Erst vor einem Jahr hat die diplomierte Sportwissenschaftlerin den Sprung in die Triathlon-Weltspitze geschafft – und dann alles auf eine Karte gesetzt. „Ich wollte unbedingt zu Olympia. Aber eigentlich war das ziemlich unrealistisch, weil ich in der Auftaktdisziplin noch zu weit von der Weltspitze entfernt war. Da habe ich innerhalb von zwei Wochen meinen Umzug nach Australien organisiert, um mich dort der Trainingsgruppe von Darren Smith anzuschließen.
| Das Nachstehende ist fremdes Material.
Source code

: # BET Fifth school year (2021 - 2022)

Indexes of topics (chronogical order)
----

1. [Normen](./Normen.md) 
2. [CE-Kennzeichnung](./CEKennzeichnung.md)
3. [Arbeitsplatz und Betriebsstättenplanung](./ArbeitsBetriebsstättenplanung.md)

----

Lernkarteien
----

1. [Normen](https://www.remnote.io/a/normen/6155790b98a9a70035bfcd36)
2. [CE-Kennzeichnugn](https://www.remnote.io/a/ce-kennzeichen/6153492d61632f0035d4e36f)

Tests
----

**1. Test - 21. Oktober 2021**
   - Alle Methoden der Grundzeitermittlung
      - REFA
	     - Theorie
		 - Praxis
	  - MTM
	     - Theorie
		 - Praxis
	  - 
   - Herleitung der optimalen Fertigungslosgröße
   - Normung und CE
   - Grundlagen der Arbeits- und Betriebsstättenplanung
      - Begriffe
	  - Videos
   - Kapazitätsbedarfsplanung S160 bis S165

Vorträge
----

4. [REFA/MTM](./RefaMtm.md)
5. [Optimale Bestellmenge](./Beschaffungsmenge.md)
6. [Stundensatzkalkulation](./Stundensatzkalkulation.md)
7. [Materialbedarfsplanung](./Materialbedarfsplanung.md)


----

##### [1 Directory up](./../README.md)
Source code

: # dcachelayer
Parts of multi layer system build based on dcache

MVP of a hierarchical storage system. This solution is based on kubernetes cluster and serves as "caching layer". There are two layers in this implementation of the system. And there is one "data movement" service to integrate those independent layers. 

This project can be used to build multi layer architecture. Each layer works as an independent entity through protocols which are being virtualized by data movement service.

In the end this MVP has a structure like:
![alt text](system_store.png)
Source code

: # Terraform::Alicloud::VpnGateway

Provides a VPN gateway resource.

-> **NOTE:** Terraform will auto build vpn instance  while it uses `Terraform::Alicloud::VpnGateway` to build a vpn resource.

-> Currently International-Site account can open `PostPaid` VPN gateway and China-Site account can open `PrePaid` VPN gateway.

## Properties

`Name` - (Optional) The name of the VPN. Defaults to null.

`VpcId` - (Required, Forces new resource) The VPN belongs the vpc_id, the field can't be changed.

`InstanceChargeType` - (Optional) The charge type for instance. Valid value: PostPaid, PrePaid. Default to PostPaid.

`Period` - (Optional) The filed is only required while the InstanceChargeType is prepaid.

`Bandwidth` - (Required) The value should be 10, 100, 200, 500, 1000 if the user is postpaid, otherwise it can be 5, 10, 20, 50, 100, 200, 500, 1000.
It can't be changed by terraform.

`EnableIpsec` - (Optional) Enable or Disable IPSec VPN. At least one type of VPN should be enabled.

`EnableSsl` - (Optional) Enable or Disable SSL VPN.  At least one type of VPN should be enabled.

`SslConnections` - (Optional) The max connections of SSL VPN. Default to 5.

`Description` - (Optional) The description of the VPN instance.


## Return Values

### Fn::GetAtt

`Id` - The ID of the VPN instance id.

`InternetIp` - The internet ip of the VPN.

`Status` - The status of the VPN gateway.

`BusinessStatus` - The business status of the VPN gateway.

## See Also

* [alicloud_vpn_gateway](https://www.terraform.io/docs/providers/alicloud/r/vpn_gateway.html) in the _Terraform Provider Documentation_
Ich wollte mir nicht vorwerfen lassen, dass ich nicht alles versucht habe.” Der Schwimm-Guru aus Canberra machte es möglich: Vor fünf Wochen wurde Haug beim WM-Rennen in Madrid Vierte, damit hatte sie die Qualifikationsnorm des Deutschen Olympischen Sportbundes erfüllt. „Sieben Monate hatte ich für diesen einen Tag gelebt”, sagt Haug, die bei den Wettkämpfen so wunderbar fokussiert schauen kann.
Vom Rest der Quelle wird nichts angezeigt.